Britain is known for breeding great writers, actors and playwrights. One of its contributions is actor Jude Law, who has been working in theatre and film for over twenty years. Starting with a strong resume as supporting actor and making his way to leading man, Law has proven to be an eclectic actor who can work in any genre.
David Jude Heyworth Law was born in Lewisham, England in 1972 to parents Peter and Margaret, both school teachers. Going to the theatre was a staple of Law’s childhood, and his interest in acting was obvious from an early age. By the late 1980s, Law was a regular on the stage at the prestigious National Youth Music Theatre, or NYMT. The school prepares young people for a career in the arts and has productions that have played all over England, including the West End and even stints on Broadway. Law was one of the lucky actors to have performed with the NYMT at festivals like the Edinburgh Fringe Festival and the West End.
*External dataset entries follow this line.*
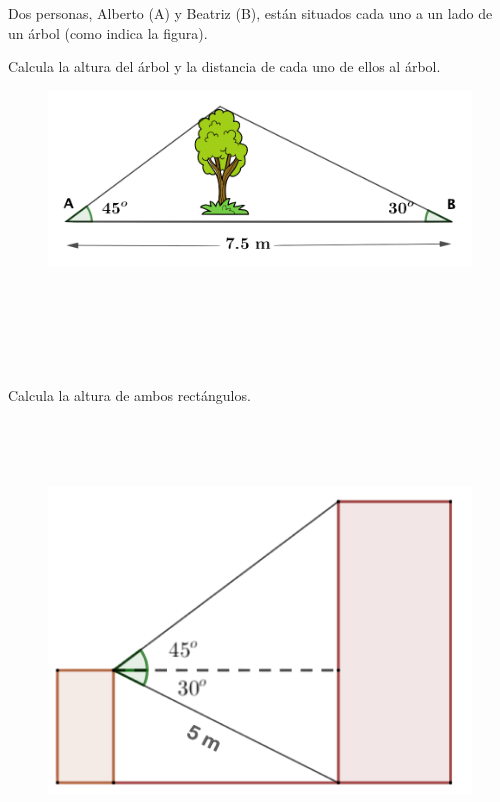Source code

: \begin{mipropuesto}

\begin{multicols}{2}
Dos personas, Alberto (A) y Beatriz (B), están situados cada uno a un lado de un árbol (como indica la figura).

Calcula la altura del árbol y la distancia de cada uno de ellos al árbol.
\begin{figure}[H]
	\centering
	\includegraphics[width=.5\textwidth]{img-rt/rt34.png}
\end{figure}
\end{multicols}
	
\end{mipropuesto}

\vspace{-8mm}
\begin{flushright}
\begin{footnotesize} \textcolor{gris}{}	\end{footnotesize}
\end{flushright}


\begin{mipropuesto}

\begin{multicols}{2}
$\quad$

$\quad$

$\quad$

Calcula la altura de ambos rectángulos.

$\quad$

$\quad$

\begin{figure}[H]
	\centering
	\includegraphics[width=.4\textwidth]{img-rt/rt35.png}
\end{figure}
\end{multicols}
	
\end{mipropuesto}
After being with the NYMT for a couple of years, Law decided to drop out of school at the age of 16. He was getting steady stage work by this time and even landed a role on the British soap opera, Families.
At the West End, he performed in Les Parents terribles and was nominated for a Laurence Olivier Award. The play would make its way to Broadway and would premiere under the name Indiscretions, for which Law would receive a Tony nomination. After working in America, Jude Law would return to England to star in a couple independent films that were not critically received. It wasn’t until 1997 that Law would start to receive commercial success and be put on the Hollywood radar.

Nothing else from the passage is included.